Task >> Each line from the first line of the entries through the line holding "69 | [2.19.7.130](https://vuldb.com/?ip.2.19.7.130)" is to be restated word for word; nothing else, and no picture, belongs in the answer.

[Saved entries]
__________________________________________________
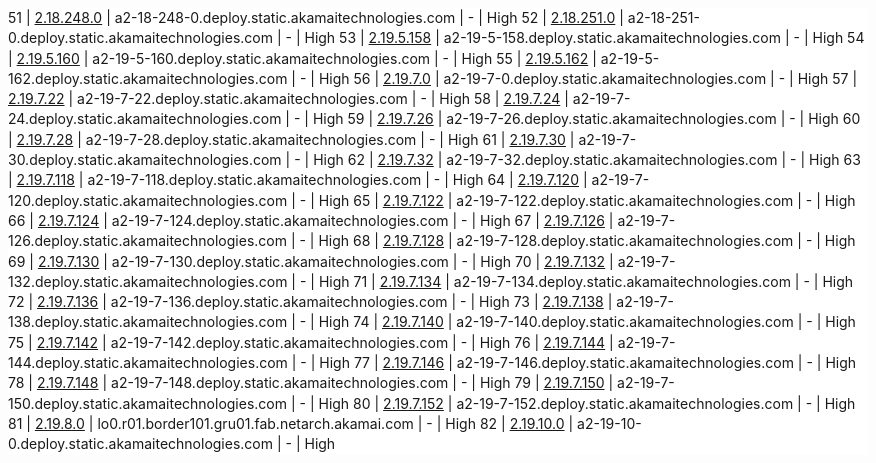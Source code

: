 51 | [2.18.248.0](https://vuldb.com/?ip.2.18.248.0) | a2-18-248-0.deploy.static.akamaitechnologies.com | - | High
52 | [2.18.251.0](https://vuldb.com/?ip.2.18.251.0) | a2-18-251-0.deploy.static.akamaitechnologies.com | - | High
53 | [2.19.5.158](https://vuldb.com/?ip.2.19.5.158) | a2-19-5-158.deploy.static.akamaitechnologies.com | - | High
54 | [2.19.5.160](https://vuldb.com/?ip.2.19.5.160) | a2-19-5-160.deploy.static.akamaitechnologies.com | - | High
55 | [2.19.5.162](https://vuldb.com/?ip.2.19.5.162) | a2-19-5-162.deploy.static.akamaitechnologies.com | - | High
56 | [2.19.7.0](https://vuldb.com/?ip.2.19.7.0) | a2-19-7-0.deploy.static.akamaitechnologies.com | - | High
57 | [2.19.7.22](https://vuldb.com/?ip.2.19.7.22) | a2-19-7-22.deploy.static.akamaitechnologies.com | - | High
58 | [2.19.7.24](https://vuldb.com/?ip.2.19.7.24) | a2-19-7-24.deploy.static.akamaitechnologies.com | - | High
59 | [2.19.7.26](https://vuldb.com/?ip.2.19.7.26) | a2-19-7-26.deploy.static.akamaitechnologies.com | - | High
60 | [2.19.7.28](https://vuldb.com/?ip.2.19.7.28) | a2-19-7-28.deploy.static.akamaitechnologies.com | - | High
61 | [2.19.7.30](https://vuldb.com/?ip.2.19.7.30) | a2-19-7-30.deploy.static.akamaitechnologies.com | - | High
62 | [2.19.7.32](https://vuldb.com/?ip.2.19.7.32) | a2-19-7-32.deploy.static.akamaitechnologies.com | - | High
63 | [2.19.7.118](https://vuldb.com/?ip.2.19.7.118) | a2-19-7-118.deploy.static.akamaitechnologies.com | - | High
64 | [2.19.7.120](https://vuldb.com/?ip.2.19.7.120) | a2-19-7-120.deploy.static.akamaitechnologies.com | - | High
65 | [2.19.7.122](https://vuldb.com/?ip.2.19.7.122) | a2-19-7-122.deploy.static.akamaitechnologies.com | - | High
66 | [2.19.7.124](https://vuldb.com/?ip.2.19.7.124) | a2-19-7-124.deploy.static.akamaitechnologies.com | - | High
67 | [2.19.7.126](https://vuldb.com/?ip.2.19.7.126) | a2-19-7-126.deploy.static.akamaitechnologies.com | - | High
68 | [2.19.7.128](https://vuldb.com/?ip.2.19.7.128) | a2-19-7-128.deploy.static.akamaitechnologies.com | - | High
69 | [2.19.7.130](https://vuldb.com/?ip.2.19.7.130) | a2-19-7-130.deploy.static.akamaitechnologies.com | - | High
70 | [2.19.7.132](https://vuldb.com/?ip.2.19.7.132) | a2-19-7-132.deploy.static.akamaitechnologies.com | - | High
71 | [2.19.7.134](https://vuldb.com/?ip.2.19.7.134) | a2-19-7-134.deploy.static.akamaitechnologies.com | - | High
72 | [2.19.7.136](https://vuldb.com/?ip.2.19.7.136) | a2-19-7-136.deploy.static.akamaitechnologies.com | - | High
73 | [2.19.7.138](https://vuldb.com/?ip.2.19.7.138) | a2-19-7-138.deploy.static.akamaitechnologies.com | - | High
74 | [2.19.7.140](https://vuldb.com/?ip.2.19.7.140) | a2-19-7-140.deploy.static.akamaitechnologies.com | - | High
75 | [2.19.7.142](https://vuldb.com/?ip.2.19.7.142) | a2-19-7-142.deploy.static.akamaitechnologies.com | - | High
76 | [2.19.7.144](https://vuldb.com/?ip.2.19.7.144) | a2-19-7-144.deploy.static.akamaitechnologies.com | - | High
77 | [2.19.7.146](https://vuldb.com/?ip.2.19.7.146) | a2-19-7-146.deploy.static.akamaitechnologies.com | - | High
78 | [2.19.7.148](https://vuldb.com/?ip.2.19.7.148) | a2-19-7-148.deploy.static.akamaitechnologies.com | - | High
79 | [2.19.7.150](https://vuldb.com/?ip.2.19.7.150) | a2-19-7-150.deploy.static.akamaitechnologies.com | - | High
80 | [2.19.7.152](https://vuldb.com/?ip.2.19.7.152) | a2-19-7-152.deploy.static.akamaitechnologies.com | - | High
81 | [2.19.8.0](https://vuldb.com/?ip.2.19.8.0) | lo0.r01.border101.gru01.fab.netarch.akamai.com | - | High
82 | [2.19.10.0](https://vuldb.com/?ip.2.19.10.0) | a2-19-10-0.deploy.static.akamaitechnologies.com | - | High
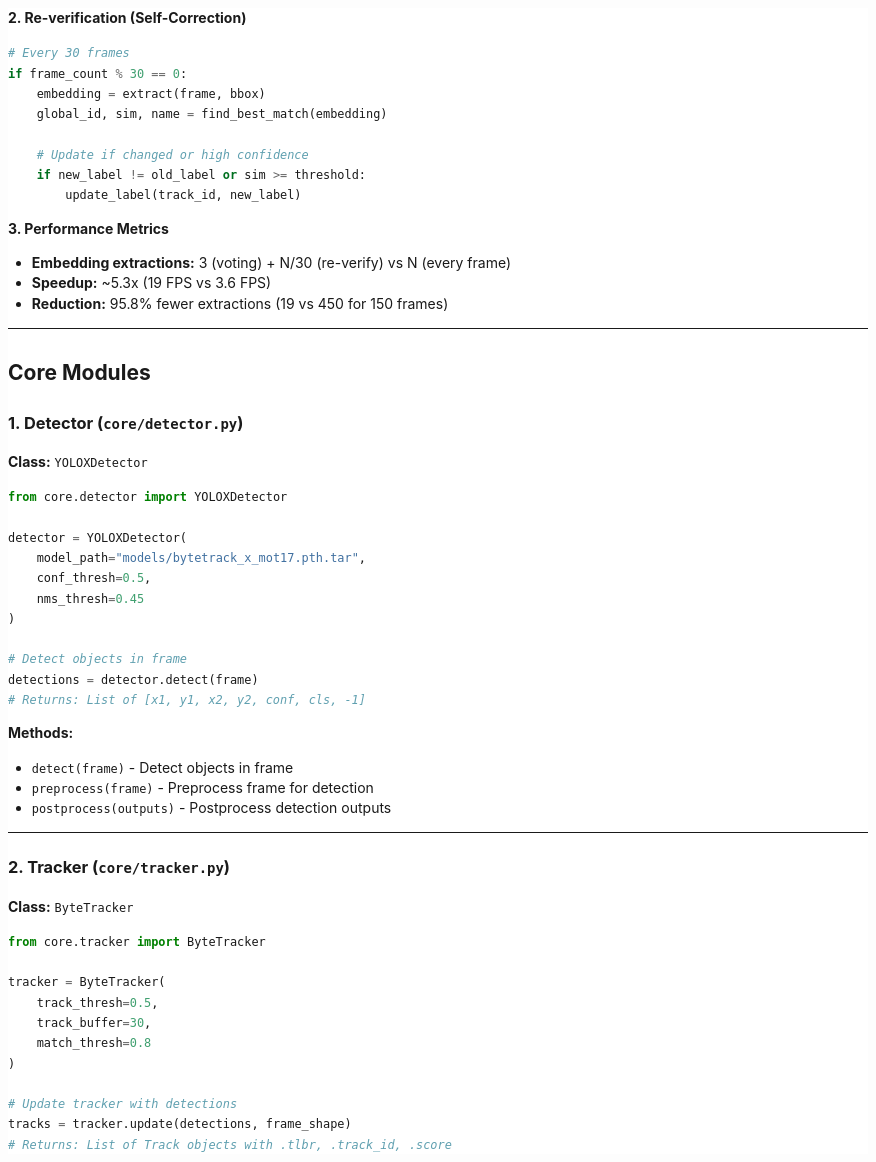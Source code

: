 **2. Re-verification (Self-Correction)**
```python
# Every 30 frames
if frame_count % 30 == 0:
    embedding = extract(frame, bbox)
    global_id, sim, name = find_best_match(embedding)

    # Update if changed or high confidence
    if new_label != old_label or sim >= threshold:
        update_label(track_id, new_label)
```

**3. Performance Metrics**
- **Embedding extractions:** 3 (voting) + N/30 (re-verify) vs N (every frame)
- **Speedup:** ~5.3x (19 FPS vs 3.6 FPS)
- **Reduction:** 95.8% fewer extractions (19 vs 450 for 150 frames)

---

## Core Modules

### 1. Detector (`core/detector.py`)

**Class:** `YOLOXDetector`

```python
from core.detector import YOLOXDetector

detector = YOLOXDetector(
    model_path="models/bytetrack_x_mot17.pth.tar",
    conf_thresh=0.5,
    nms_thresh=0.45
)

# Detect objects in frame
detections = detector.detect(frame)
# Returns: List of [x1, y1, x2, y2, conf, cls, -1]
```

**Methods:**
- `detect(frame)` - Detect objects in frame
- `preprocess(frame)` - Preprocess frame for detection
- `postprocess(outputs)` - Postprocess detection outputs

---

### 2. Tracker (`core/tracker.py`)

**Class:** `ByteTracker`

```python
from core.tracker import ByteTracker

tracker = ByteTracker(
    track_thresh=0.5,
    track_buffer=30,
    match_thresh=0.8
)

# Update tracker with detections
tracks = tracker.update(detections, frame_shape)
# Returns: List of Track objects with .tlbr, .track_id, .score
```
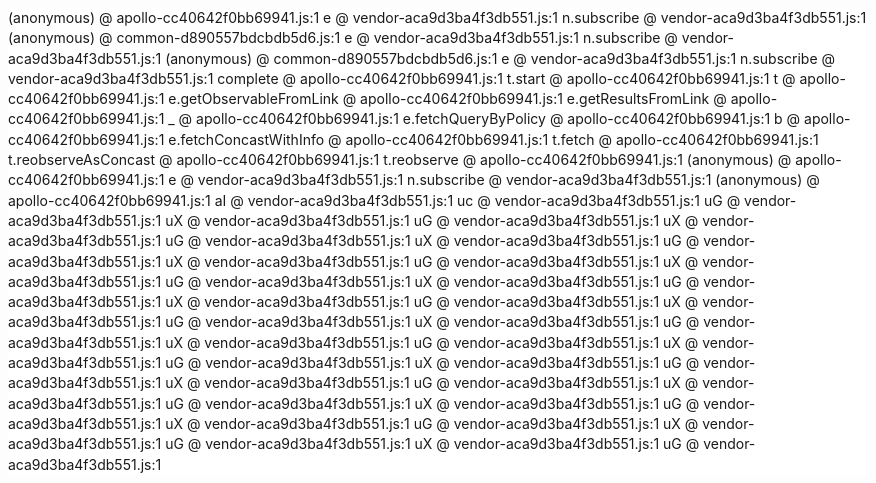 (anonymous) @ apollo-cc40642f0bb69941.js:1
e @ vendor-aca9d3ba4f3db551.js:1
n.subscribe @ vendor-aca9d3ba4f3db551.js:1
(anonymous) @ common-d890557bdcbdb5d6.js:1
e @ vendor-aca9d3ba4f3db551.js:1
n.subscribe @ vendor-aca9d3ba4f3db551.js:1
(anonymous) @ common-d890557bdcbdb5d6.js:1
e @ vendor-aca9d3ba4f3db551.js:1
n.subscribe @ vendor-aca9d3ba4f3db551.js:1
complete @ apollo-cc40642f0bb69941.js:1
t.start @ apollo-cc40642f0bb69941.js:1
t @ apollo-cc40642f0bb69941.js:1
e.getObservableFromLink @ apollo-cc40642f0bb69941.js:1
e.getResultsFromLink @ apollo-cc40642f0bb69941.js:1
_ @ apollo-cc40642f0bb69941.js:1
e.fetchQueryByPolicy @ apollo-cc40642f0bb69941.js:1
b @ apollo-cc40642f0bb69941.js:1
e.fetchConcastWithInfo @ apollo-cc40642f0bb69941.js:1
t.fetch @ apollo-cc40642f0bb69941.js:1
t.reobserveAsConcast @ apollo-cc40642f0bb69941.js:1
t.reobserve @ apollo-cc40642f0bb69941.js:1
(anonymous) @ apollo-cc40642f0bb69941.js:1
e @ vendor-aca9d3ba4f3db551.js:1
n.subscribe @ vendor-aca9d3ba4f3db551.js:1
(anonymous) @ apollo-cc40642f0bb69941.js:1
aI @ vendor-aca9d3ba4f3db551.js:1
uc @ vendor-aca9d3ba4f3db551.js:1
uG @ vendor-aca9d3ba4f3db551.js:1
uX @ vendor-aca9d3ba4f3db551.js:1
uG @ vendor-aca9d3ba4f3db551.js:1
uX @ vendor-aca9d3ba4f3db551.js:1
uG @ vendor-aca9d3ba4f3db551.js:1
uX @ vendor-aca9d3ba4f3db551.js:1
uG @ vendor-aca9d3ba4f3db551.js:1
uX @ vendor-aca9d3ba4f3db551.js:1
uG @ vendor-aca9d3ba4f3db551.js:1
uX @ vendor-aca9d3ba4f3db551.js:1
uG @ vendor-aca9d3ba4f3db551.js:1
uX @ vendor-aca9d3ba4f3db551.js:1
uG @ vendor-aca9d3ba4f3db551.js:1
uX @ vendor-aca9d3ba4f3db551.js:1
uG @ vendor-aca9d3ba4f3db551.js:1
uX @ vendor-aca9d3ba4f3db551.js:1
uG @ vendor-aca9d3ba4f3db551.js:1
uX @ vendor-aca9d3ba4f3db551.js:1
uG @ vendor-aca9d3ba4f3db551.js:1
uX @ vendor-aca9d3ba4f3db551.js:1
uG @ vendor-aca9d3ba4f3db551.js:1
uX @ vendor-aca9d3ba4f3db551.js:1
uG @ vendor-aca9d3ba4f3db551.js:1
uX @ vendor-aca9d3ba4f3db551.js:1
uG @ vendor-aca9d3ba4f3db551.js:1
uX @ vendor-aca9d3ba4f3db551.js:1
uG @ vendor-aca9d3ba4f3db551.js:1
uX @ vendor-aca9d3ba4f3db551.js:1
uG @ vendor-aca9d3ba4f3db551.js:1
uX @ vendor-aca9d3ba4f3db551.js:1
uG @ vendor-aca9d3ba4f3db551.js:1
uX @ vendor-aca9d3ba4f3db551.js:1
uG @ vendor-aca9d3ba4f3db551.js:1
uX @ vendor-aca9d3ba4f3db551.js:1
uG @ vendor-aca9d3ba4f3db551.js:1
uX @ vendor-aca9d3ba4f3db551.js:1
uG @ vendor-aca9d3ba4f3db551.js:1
__________________________________________________
Output for this task >>
Source code

: 51 | [2.18.248.0](https://vuldb.com/?ip.2.18.248.0) | a2-18-248-0.deploy.static.akamaitechnologies.com | - | High
52 | [2.18.251.0](https://vuldb.com/?ip.2.18.251.0) | a2-18-251-0.deploy.static.akamaitechnologies.com | - | High
53 | [2.19.5.158](https://vuldb.com/?ip.2.19.5.158) | a2-19-5-158.deploy.static.akamaitechnologies.com | - | High
54 | [2.19.5.160](https://vuldb.com/?ip.2.19.5.160) | a2-19-5-160.deploy.static.akamaitechnologies.com | - | High
55 | [2.19.5.162](https://vuldb.com/?ip.2.19.5.162) | a2-19-5-162.deploy.static.akamaitechnologies.com | - | High
56 | [2.19.7.0](https://vuldb.com/?ip.2.19.7.0) | a2-19-7-0.deploy.static.akamaitechnologies.com | - | High
57 | [2.19.7.22](https://vuldb.com/?ip.2.19.7.22) | a2-19-7-22.deploy.static.akamaitechnologies.com | - | High
58 | [2.19.7.24](https://vuldb.com/?ip.2.19.7.24) | a2-19-7-24.deploy.static.akamaitechnologies.com | - | High
59 | [2.19.7.26](https://vuldb.com/?ip.2.19.7.26) | a2-19-7-26.deploy.static.akamaitechnologies.com | - | High
60 | [2.19.7.28](https://vuldb.com/?ip.2.19.7.28) | a2-19-7-28.deploy.static.akamaitechnologies.com | - | High
61 | [2.19.7.30](https://vuldb.com/?ip.2.19.7.30) | a2-19-7-30.deploy.static.akamaitechnologies.com | - | High
62 | [2.19.7.32](https://vuldb.com/?ip.2.19.7.32) | a2-19-7-32.deploy.static.akamaitechnologies.com | - | High
63 | [2.19.7.118](https://vuldb.com/?ip.2.19.7.118) | a2-19-7-118.deploy.static.akamaitechnologies.com | - | High
64 | [2.19.7.120](https://vuldb.com/?ip.2.19.7.120) | a2-19-7-120.deploy.static.akamaitechnologies.com | - | High
65 | [2.19.7.122](https://vuldb.com/?ip.2.19.7.122) | a2-19-7-122.deploy.static.akamaitechnologies.com | - | High
66 | [2.19.7.124](https://vuldb.com/?ip.2.19.7.124) | a2-19-7-124.deploy.static.akamaitechnologies.com | - | High
67 | [2.19.7.126](https://vuldb.com/?ip.2.19.7.126) | a2-19-7-126.deploy.static.akamaitechnologies.com | - | High
68 | [2.19.7.128](https://vuldb.com/?ip.2.19.7.128) | a2-19-7-128.deploy.static.akamaitechnologies.com | - | High
69 | [2.19.7.130](https://vuldb.com/?ip.2.19.7.130) | a2-19-7-130.deploy.static.akamaitechnologies.com | - | High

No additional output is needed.